Thanks for the very informative post on brakes, I am sure this will help many members to understand how brakes are designed and how they wear.

Just a couple of questions, for drivers that only do low mileage are they better taking the car for a run and applying the breaks a bit later to increase the friction and heat to prevent issues with wear. Also are ceramic breaks whilst more expensive a better option for low usage.👍

I don’t know how to answer that to be honest Bob.  Like I said, for most people there isn’t a problem so for those that do very low mileage is the prospect of going out heating their brakes up going to be less troublesome and costly than fitting pads and discs every 4 years?  I accept that our absent friend who started all this has been quoted £600.  I realise it isn’t the same for everyone but I can fit pads and discs in my sleep and I’d only pay a quarter of that for parts.  He would do better independently but Toyota will be very competitive if pushed.  If he’s wound them up he might not get far.

1 hour ago, Bper said:

Hi Iain, on a daily basis we see so many cars parked that are used very infrequently as they never seem to leave the same position. So that being the case does this mean that the brakes on these cars will suffer from quicker deterioration and higher costs due to lack of use.However a number of neighbours leave cars for weeks before driving and then only some of them only do very short journeys etc.

I wonder if lack of car use and brake wear is something many people are aware of.

 

Yes, providing the conditions are the same, there is nothing different between Toyota and every other “normal car” brand.  By conditions I mean same exposure and environmental conditions.  I had a mate who bought a lovely looking RAV4 but it had lived by the sea and was rotten as a pear underneath. I bought one from Saltburn once and it was a couple of miles from the sea but I could taste salt in the air.  I didn’t keep it long so no harm to me but it might well affect it in years to come.

1 hour ago, Cyker said:

It depends what you mean by ceramic brakes, but often these fancier brakes are meant for track use where they can operate at high temperatures without loss of performance.

Standard automotive brakes are actually the best kind of brake for normal use - The standard iron disc and organic pad have better 'bite' from cold than higher performance brakes.

Things like carbon-ceramics are good for track use as they have high fade resistance, but feel worse than normal brakes when stone cold. In anything with regen braking, they'd always be outside their operating temperature.

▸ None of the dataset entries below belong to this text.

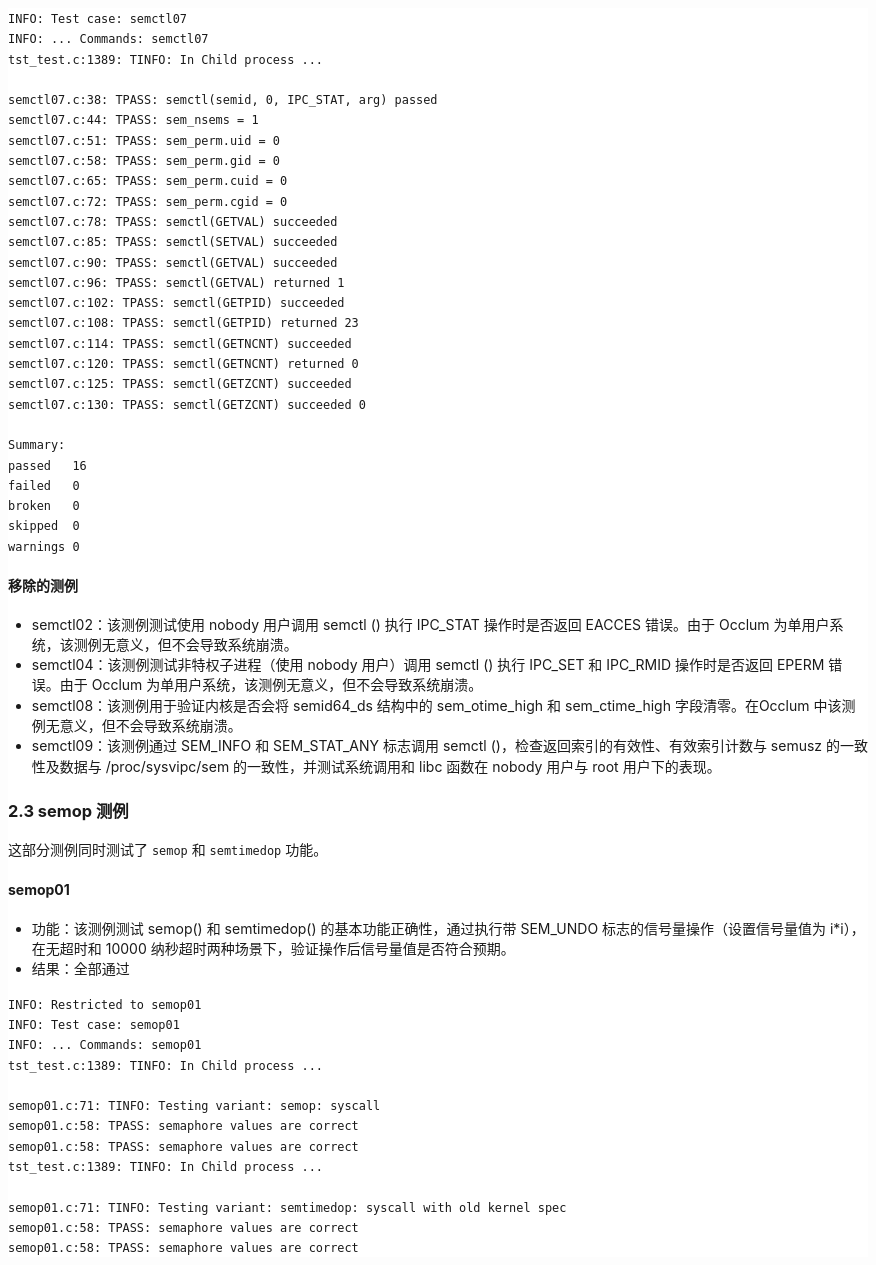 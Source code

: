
 ```
INFO: Test case: semctl07
INFO: ... Commands: semctl07
tst_test.c:1389: TINFO: In Child process ...

semctl07.c:38: TPASS: semctl(semid, 0, IPC_STAT, arg) passed
semctl07.c:44: TPASS: sem_nsems = 1
semctl07.c:51: TPASS: sem_perm.uid = 0
semctl07.c:58: TPASS: sem_perm.gid = 0
semctl07.c:65: TPASS: sem_perm.cuid = 0
semctl07.c:72: TPASS: sem_perm.cgid = 0
semctl07.c:78: TPASS: semctl(GETVAL) succeeded
semctl07.c:85: TPASS: semctl(SETVAL) succeeded
semctl07.c:90: TPASS: semctl(GETVAL) succeeded
semctl07.c:96: TPASS: semctl(GETVAL) returned 1
semctl07.c:102: TPASS: semctl(GETPID) succeeded
semctl07.c:108: TPASS: semctl(GETPID) returned 23
semctl07.c:114: TPASS: semctl(GETNCNT) succeeded
semctl07.c:120: TPASS: semctl(GETNCNT) returned 0
semctl07.c:125: TPASS: semctl(GETZCNT) succeeded
semctl07.c:130: TPASS: semctl(GETZCNT) succeeded 0

Summary:
passed   16
failed   0
broken   0
skipped  0
warnings 0
```



#### 移除的测例

- semctl02：该测例测试使用 nobody 用户调用 semctl () 执行 IPC_STAT 操作时是否返回 EACCES 错误。由于 Occlum 为单用户系统，该测例无意义，但不会导致系统崩溃。
- semctl04：该测例测试非特权子进程（使用 nobody 用户）调用 semctl () 执行 IPC_SET 和 IPC_RMID 操作时是否返回 EPERM 错误。由于 Occlum 为单用户系统，该测例无意义，但不会导致系统崩溃。
- semctl08：该测例用于验证内核是否会将 semid64_ds 结构中的 sem_otime_high 和 sem_ctime_high 字段清零。在Occlum 中该测例无意义，但不会导致系统崩溃。
- semctl09：该测例通过 SEM_INFO 和 SEM_STAT_ANY 标志调用 semctl ()，检查返回索引的有效性、有效索引计数与 semusz 的一致性及数据与 /proc/sysvipc/sem 的一致性，并测试系统调用和 libc 函数在 nobody 用户与 root 用户下的表现。

### 2.3 semop 测例

这部分测例同时测试了 `semop` 和 `semtimedop` 功能。

#### semop01

- 功能：该测例测试 semop() 和 semtimedop() 的基本功能正确性，通过执行带 SEM_UNDO 标志的信号量操作（设置信号量值为 i*i），在无超时和 10000 纳秒超时两种场景下，验证操作后信号量值是否符合预期。
- 结果：全部通过

```
INFO: Restricted to semop01
INFO: Test case: semop01
INFO: ... Commands: semop01
tst_test.c:1389: TINFO: In Child process ...

semop01.c:71: TINFO: Testing variant: semop: syscall
semop01.c:58: TPASS: semaphore values are correct
semop01.c:58: TPASS: semaphore values are correct
tst_test.c:1389: TINFO: In Child process ...

semop01.c:71: TINFO: Testing variant: semtimedop: syscall with old kernel spec
semop01.c:58: TPASS: semaphore values are correct
semop01.c:58: TPASS: semaphore values are correct
```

They also cost more than what I paid for any of my previous cars :laugh: 

You can get sintered ceramic pads that work with normal discs - The factory pad for the jappy-made Mk1 Yaris used Akebono ceramic pads which were really nice as they produced no visible dust and were always quiet, unlike whatever my Mk4 came with which is like nails on a chalkboard in summer when they've gotten hot! Not sure why Toyota moved away from them; May just be a Euro-thing as I think Toyota are forced to use a certain amount of local components and I don't think anyone makes road-use ceramic pads in Euro-land like Akebono does for japan. (Which is also why the jappy and french Mk1s had completely different brake systems! That was such a pain in the proverbial the first time I needed to get new pads for my old Mk1 D4D...! IIRC there were something like 8 different combinations!)

 

Exactly Cykes, there are disadvantages with carbon fibre, ceramic and kevlar based pads in that apart from being hellish expensive, they are made for a purpose and they might be good for 1000C on a track but lack feel and refinement pottering around town.  I once got approached by one of the regional police forces for some “better” pads.  It turned out that we already made them, they were ordinary pads baked twice which cures the resin (you complete the cure on standard pads by driving them).  They thought the sun shone out of my backside after trying some and thats all they’ll use now.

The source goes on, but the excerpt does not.